**Rendered images with source text:**

━━━━━━━━━━━━━━━━━━━━

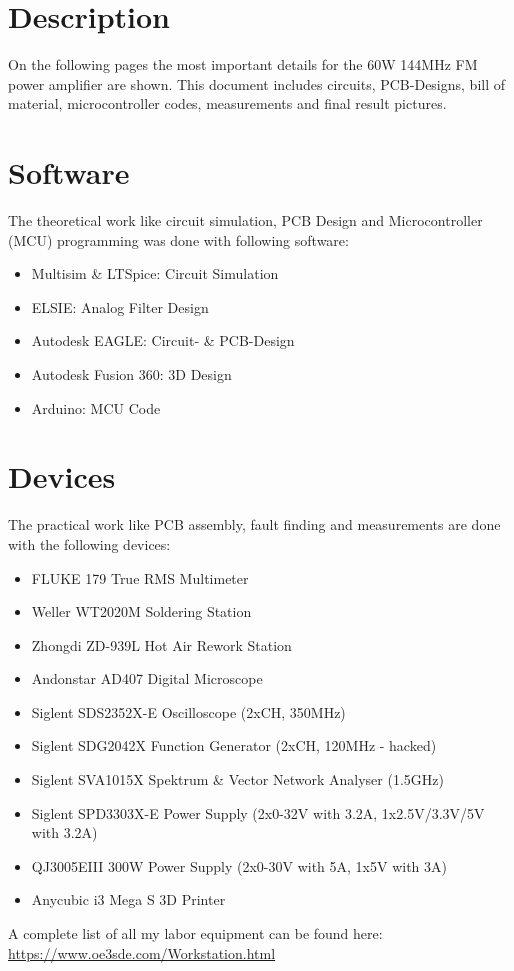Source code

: \section{Description}
On the following pages the most important details for the 60W 144MHz FM power amplifier are shown. This document includes circuits, PCB-Designs, bill of material, microcontroller codes, measurements and final result pictures.

\section{Software}
The theoretical work like circuit simulation, PCB Design and Microcontroller (MCU) programming was done with following software:
\begin{itemize}
	\item Multisim \& LTSpice: Circuit Simulation
	\item ELSIE: Analog Filter Design
	\item Autodesk EAGLE: Circuit- \& PCB-Design
	\item Autodesk Fusion 360: 3D Design
	\item Arduino: MCU Code
\end{itemize}
\newpage
\section{Devices}
The practical work like PCB assembly, fault finding and measurements are done with the following devices:
\begin{itemize}
	\item FLUKE 179 True RMS Multimeter
	\item Weller WT2020M Soldering Station
	\item Zhongdi ZD-939L Hot Air Rework Station
	\item Andonstar AD407 Digital Microscope
	\item Siglent SDS2352X-E Oscilloscope (2xCH, 350MHz)
	\item Siglent SDG2042X Function Generator (2xCH, 120MHz - hacked)
	\item Siglent SVA1015X Spektrum \& Vector Network Analyser (1.5GHz)
	\item Siglent SPD3303X-E Power Supply (2x0-32V with 3.2A, 1x2.5V/3.3V/5V with 3.2A)
	\item QJ3005EIII 300W Power Supply (2x0-30V with 5A, 1x5V with 3A)
	\item Anycubic i3 Mega S 3D Printer
\end{itemize}
A complete list of all my labor equipment can be found here: \url{https://www.oe3sde.com/Workstation.html}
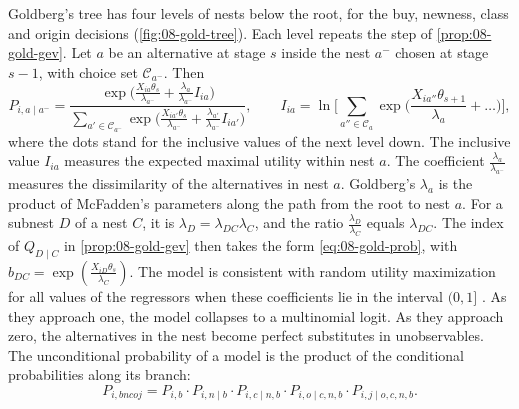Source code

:  Goldberg's tree has four levels of nests below the root, for the buy, newness, class
and origin decisions (\cref{fig:08-gold-tree}). Each level repeats the step of \cref{prop:08-gold-gev}. Let $a$ be
an alternative at stage $s$ inside the nest $a^-$ chosen at stage $s-1$, with choice set $\mathcal{C}_{a^-}$.
Then
\begin{equation}\label{eq:08-gold-prob}
P_{i, a \mid a^-} = \frac{\exp\big(\frac{X_{ia}\theta_s}{\lambda_{a^-}} + \frac{\lambda_a}{\lambda_{a^-}}
I_{ia}\big)}{\sum_{a' \in \mathcal{C}_{a^-}}\exp\big(\frac{X_{ia'}\theta_s}{\lambda_{a^-}} +
\frac{\lambda_{a'}}{\lambda_{a^-}} I_{ia'}\big)},
\qquad
I_{ia} = \ln\Big[\sum_{a'' \in \mathcal{C}_a}\exp\Big(\frac{X_{ia''}\theta_{s+1}}{\lambda_a} + \dots\Big)\Big],
\end{equation}
where the dots stand for the inclusive values of the next level down. The inclusive value $I_{ia}$
measures the expected maximal utility within nest $a$. The coefficient $\frac{\lambda_a}{\lambda_{a^-}}$
measures the dissimilarity of the alternatives in nest $a$. Goldberg's $\lambda_a$ is the product of McFadden's
parameters along the path from the root to nest $a$. For a subnest $D$ of a nest $C$, it is $\lambda_D =
\lambda_{DC}\lambda_C$, and the ratio $\frac{\lambda_D}{\lambda_C}$ equals $\lambda_{DC}$. The index of $Q_{D \mid C}$ in
\cref{prop:08-gold-gev} then takes the form \eqref{eq:08-gold-prob}, with $b_{DC} = \exp(\frac{X_{iD}\theta_s}
{\lambda_C})$. The model is consistent with random utility maximization for all values of the regressors when these
coefficients lie in the interval $(0, 1]$ \citep[pp.~1421, 1425]{McFadden1984}. As they approach one, the model
collapses to a multinomial logit. As they approach zero, the alternatives in the nest become perfect substitutes
in unobservables. The unconditional probability of a model is the product of the conditional probabilities
along its branch:
\begin{equation}\label{eq:08-gold-chain}
P_{i,bncoj} = P_{i,b}\cdot P_{i,n\mid b}\cdot P_{i,c\mid n,b}\cdot P_{i,o\mid c,n,b}\cdot P_{i,j\mid o,c,n,b}.
\end{equation}

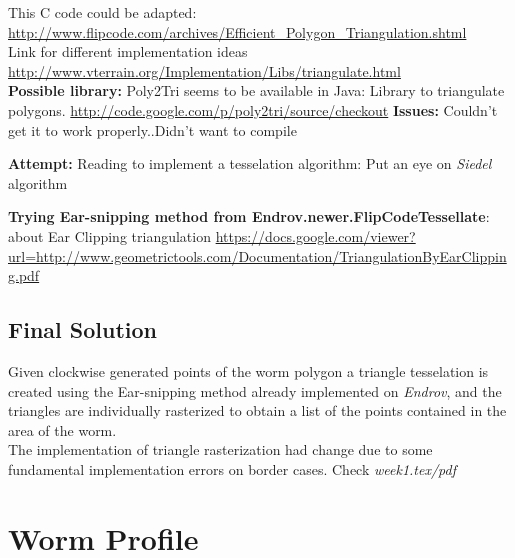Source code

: \documentclass{article}
\begin{document}
This C code could be adapted: \url{http://www.flipcode.com/archives/Efficient_Polygon_Triangulation.shtml}\\
Link for different implementation ideas \url{http://www.vterrain.org/Implementation/Libs/triangulate.html}\\

\textbf{Possible library: }Poly2Tri seems to be available in Java: Library
to triangulate polygons. \url{http://code.google.com/p/poly2tri/source/checkout}
\textbf{Issues: } Couldn't get it to work properly..Didn't want to compile

\textbf{Attempt: }Reading to implement a tesselation algorithm: Put
an eye on \emph{Siedel} algorithm

\textbf{Trying Ear-snipping method from Endrov.newer.FlipCodeTessellate}:
about Ear Clipping triangulation \url{https://docs.google.com/viewer?url=http://www.geometrictools.com/Documentation/TriangulationByEarClipping.pdf}

\subsection{Final Solution}
Given clockwise generated points of the worm polygon a triangle tesselation
is created using the Ear-snipping method already implemented on
\emph{Endrov}, and the triangles are individually rasterized to obtain a list
of the points contained in the area of the worm.\\

The implementation of triangle rasterization had change due to some fundamental
implementation errors on border cases. Check \emph{week1.tex/pdf}

\section{Worm Profile}
\end{document}
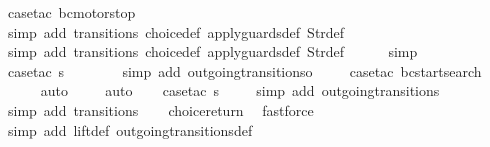 \begin{isabellebody}
\ {\isacharparenleft}case{\isacharunderscore}tac\ {\isachardoublequoteopen}bc{\isacharequal}motorstop{}{\isachardoublequoteclose}{\isacharparenright}\isanewline
\ \ \ \ \ \isamarkupfalse%
\ {\isacharparenleft}simp\ add{\isacharcolon}\ transitions\ choice{\isacharunderscore}def\ apply{\isacharunderscore}guards{\isacharunderscore}def\ Str{\isacharunderscore}def{\isacharparenright}\isanewline
\ \ \ \ \isamarkupfalse%
\ {\isacharparenleft}simp\ add{\isacharcolon}\ transitions\ choice{\isacharunderscore}def\ apply{\isacharunderscore}guards{\isacharunderscore}def\ Str{\isacharunderscore}def{\isacharparenright}\isanewline
\ \ \ \ \isamarkupfalse%
\ simp\isanewline
\isanewline
\ \ \isamarkupfalse%
\ {\isacharparenleft}case{\isacharunderscore}tac\ {\isachardoublequoteopen}s{\isasymin}{\isacharbraceleft}{}{\isacharcomma}\ {}{\isacharcomma}\ {}{\isacharcomma}\ {}{\isacharbraceright}{\isachardoublequoteclose}{\isacharparenright}\isanewline
\ \ \ \isamarkupfalse%
\ {\isacharparenleft}simp\ add{\isacharcolon}\ outgoing{\isacharunderscore}transitions{\isacharunderscore}o{\isacharparenright}\isanewline
\ \ \ \isamarkupfalse%
\ {\isacharparenleft}case{\isacharunderscore}tac\ {\isachardoublequoteopen}bc{\isacharequal}startsearch{\isachardoublequoteclose}{\isacharparenright}\isanewline
\ \ \ \ \isamarkupfalse%
\ auto{\isacharbrackleft}{}{\isacharbrackright}\isanewline
\ \ \ \isamarkupfalse%
\ auto{\isacharbrackleft}{}{\isacharbrackright}\isanewline
\isanewline
\ \ \isamarkupfalse%
\ {\isacharparenleft}case{\isacharunderscore}tac\ {\isachardoublequoteopen}s{\isacharequal}{}{\isachardoublequoteclose}{\isacharparenright}\isanewline
\ \ \ \isamarkupfalse%
\ {\isacharparenleft}simp\ add{\isacharcolon}\ outgoing{\isacharunderscore}transitions{\isacharunderscore}{}{\isacharparenright}\isanewline
\ \ \isamarkupfalse%
\ {\isacharparenleft}simp\ add{\isacharcolon}\ transitions{\isacharparenright}\isanewline
\ \ \isamarkupfalse%
\ choice{\isacharunderscore}return\ \isamarkupfalse%
\ fastforce\ \isanewline
\ \ \isamarkupfalse%
\ {\isacharparenleft}simp\ add{\isacharcolon}\ lift{\isacharunderscore}def\ outgoing{\isacharunderscore}transitions{\isacharunderscore}def{\isacharparenright}%
\endisatagproof
{\isafoldproof}%
%
\isadelimproof
\isanewline
%
\endisadelimproof
%
\isadelimtheory
\isanewline
%
\endisadelimtheory
%
\isatagtheory
{}\isamarkupfalse%
%
\endisatagtheory
{\isafoldtheory}%
%
\isadelimtheory
%
\endisadelimtheory
%
\end{isabellebody}%
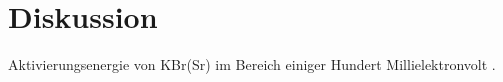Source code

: \section{Diskussion}

Aktivierungsenergie von KBr(Sr) im Bereich einiger Hundert Millielektronvolt \cite{KBr-Sr}.

\printbibliography
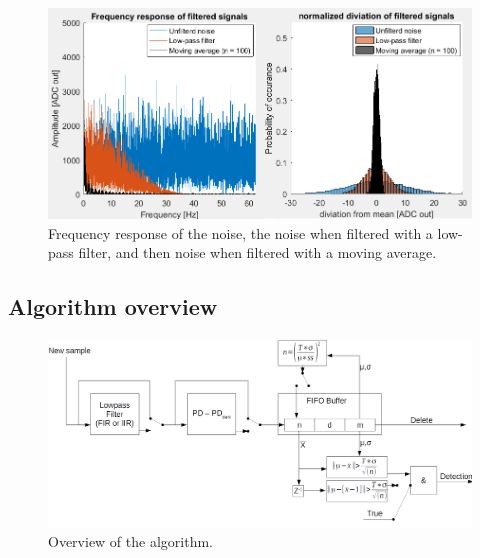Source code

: \begin{figure}
	\includegraphics[width=\textwidth]{pics/FiltersVsNoise.png}
	\caption{Frequency response of the noise, the noise when filtered with a low-pass filter, and then noise when filtered with a moving average.}
	\label{fig:FilterVsNoise}
\end{figure}

\subsection{Algorithm overview}


\begin{figure}
	\includegraphics[angle=90,width=\textwidth]{pics/allSTDbasedAlgorithms_expanded.png}
	\caption{Overview of the algorithm.}
	\label{fig:fullAlgorithm}
\end{figure}
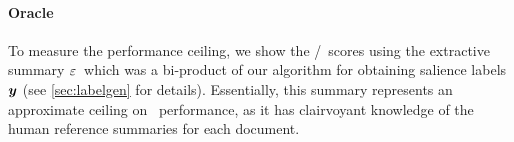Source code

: \paragraph{Oracle} To measure the performance ceiling, we show the
\rouge/\meteor~scores using the extractive summary $\varepsilon$~which was
a bi-product of our algorithm for obtaining salience labels $\boldsymbol{y}$ (see
\autoref{sec:labelgen} for details). Essentially, this summary represents an
approximate ceiling on \rouge~performance, as it has clairvoyant knowledge of
the human reference summaries for each document.
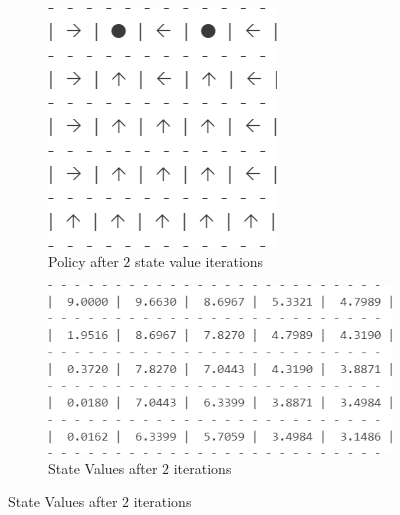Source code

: \documentclass[11pt]{article}
\begin{document}
\begin{figure}
    \begin{subfigure}[t]{0.32\textwidth}
        \includegraphics[width=\textwidth]{img/3_1_b_it2_pol.png}
        \caption{Policy after $2$ state value iterations}
        \label{img:3_1_b_2t_pol}
    \end{subfigure}
    \hfill
    \begin{subfigure}[t]{0.65\textwidth}
        \includegraphics[width=\textwidth]{img/3_1_b_it2_grid.png}
        \caption{State Values after $2$ iterations}
        \label{img:3_1_b_2t_grd}
    \end{subfigure}


\end{figure}
\end{document}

━━━━━━━━━━━━━━━━━━━━

**WHAT NEEDS TO BE DONE:** For every line above that includes the string "snipping", copy the line.

**REPLY TO THE TASK:**
\textbf{Trying Ear-snipping method from Endrov.newer.FlipCodeTessellate}:
is created using the Ear-snipping method already implemented on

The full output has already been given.